Changes to the law are a good start, Podreka says, but society also needs to shift its focus from punishing perpetrators to preventing violence. Partly, this is a question of how violence is talked about in society. That is why Podreka is conducting training for female journalists and police spokespersons. They are often the people who shape the debate on femicide.

Compulsory and systematic education for children would also make a difference, she says. “We need to teach children about gender equality, about what a good and safe relationship is, and about the violence that can hide behind love and jealousy.”

9. We need to restrain offenders better, and also to try to change them

In Slovakia, we do not have statistics to show whether murdered women contacted the police or sought protection in other ways before they died. However, media stories have repeatedly told of partner violence that ended fatally even though the police or the courts were already involved in the case.

Slovenian researcher Jasna Podreka, in her femicide study, found that up to a third of Slovenian women who were later killed by their partners had told the authorities about their abuse. The latter failed to recognise the danger or directly downplayed the woman’s fear for her life. Podreka believes that social workers, judges and magistrates, in addition to police officers, should be given better training.

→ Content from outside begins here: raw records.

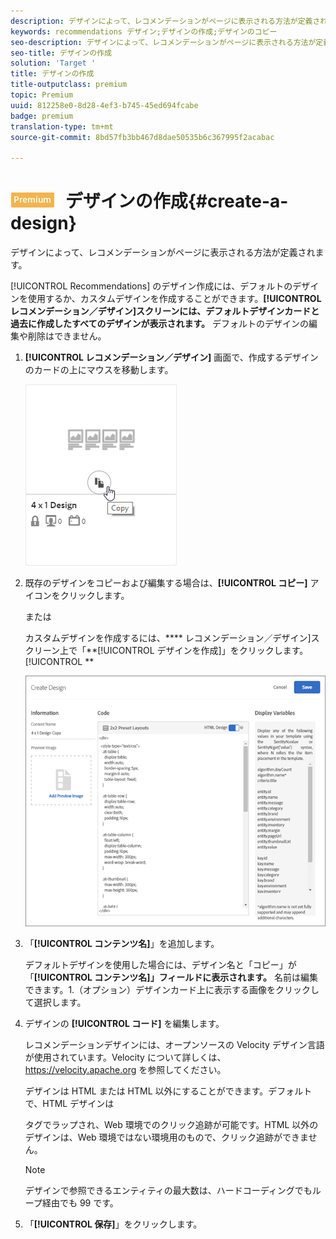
 ```yaml
---
description: デザインによって、レコメンデーションがページに表示される方法が定義されます。
keywords: recommendations デザイン;デザインの作成;デザインのコピー
seo-description: デザインによって、レコメンデーションがページに表示される方法が定義されます。
seo-title: デザインの作成
solution: 'Target '
title: デザインの作成
title-outputclass: premium
topic: Premium
uuid: 812258e0-8d28-4ef3-b745-45ed694fcabe
badge: premium
translation-type: tm+mt
source-git-commit: 8bd57fb3bb467d8dae50535b6c367995f2acabac

---
```



# ![PREMIUM](/help/assets/premium.png) デザインの作成{#create-a-design}

デザインによって、レコメンデーションがページに表示される方法が定義されます。

[!UICONTROL Recommendations] のデザイン作成には、デフォルトのデザインを使用するか、カスタムデザインを作成することができます。**[!UICONTROL レコメンデーション／デザイン]スクリーンには、デフォルトデザインカードと過去に作成したすべてのデザインが表示されます。** デフォルトのデザインの編集や削除はできません。

1. **[!UICONTROL レコメンデーション／デザイン]** 画面で、作成するデザインのカードの上にマウスを移動します。

   ![](assets/Card_CopyDesign.png)

1. 既存のデザインをコピーおよび編集する場合は、**[!UICONTROL コピー]** アイコンをクリックします。

   または

   カスタムデザインを作成するには、**** レコメンデーション／デザイン]スクリーン上で「**[!UICONTROL デザインを作成]」をクリックします。[!UICONTROL **

   ![](assets/createDesign.png)

1. 「**[!UICONTROL コンテンツ名]**」を追加します。

   デフォルトデザインを使用した場合には、デザイン名と「コピー」が「**[!UICONTROL コンテンツ名]」フィールドに表示されます。** 名前は編集できます。1.（オプション）デザインカード上に表示する画像をクリックして選択します。
1. デザインの **[!UICONTROL コード]** を編集します。

   レコメンデーションデザインには、オープンソースの Velocity デザイン言語が使用されています。Velocity について詳しくは、[](https://velocity.apache.org)https://velocity.apache.org を参照してください。

   デザインは HTML または HTML 以外にすることができます。デフォルトで、HTML デザインは <div> タグでラップされ、Web 環境でのクリック追跡が可能です。HTML 以外のデザインは、Web 環境ではない環境用のもので、クリック追跡ができません。

   >[!NOTE]
   >
   >デザインで参照できるエンティティの最大数は、ハードコーディングでもループ経由でも 99 です。

1. 「**[!UICONTROL 保存]**」をクリックします。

There is also a lack of professionals who can work with offenders, focusing on their specific personality and behaviour. In fact, Slovenia is in a similar situation to Slovakia when it comes to working with perpetrators – only one organisation does it and its trainings are voluntary.

And, like Slovakia, Slovenia also has a problem protecting women and children who have managed to walk away from their abuser. For example, a couple may be forced to keep seeing each other even after a divorce, or a rapist may be released from prison without his victim being informed. Or the police might not check a restraining order properly. Each year in Slovenia, a third of restrained offenders break their injunction, and there have been tragic cases where a man has killed his partner while a restraining order was in force.

We have similar cases in Slovakia. Probably the most notorious was the murder of a mother of seven children from Orava. She was beaten by her husband in November 2022 in their home, which he had been forbidden to enter.

Notes on the data:

  • Most of the data were provided to Denník N by lawyer Barbara Burajová of the Coordination and Methodology Center for Gender-Based and Domestic Violence (KMC), who combined police statistics with her own research. The data collection was carried out as part of a project of the European Data Journalism Network, which involved newsrooms from 28 European countries.
  • The police data show the number of prosecutions launched. The Slovak police do not record the number of reported offences, so it is not possible to say how many women have reported, for example, rape or domestic violence. The figures used in the text therefore do not show the actual number of victims, but only the acts in which criminal prosecutions have been initiated.
  • In the text, we mention the terms “partner violence” or “murder by a partner”. They include all acts in which the perpetrator was the spouse, former spouse, partner or former partner of the victim.
  • All cases involve women over the age of 19 because that is the data collected by the police.
  • The figures include premeditated and attempted offences. For cases of murder, this means that the number of acts may not be the same as the number of women who lost their lives as a result. We decided to include and interpret this data, since we do not have more precise numbers.
  • In the way that acts are recorded, an offender can be prosecuted for two offences at the same time – for example, rape and assault. His victim will therefore be reported twice in the statistics, even if both acts were committed against the same person.
  • The figures are distorted by the statistical category of “group”, where there are multiple victims who are not recorded separately by sex or by relationship to the perpetrator.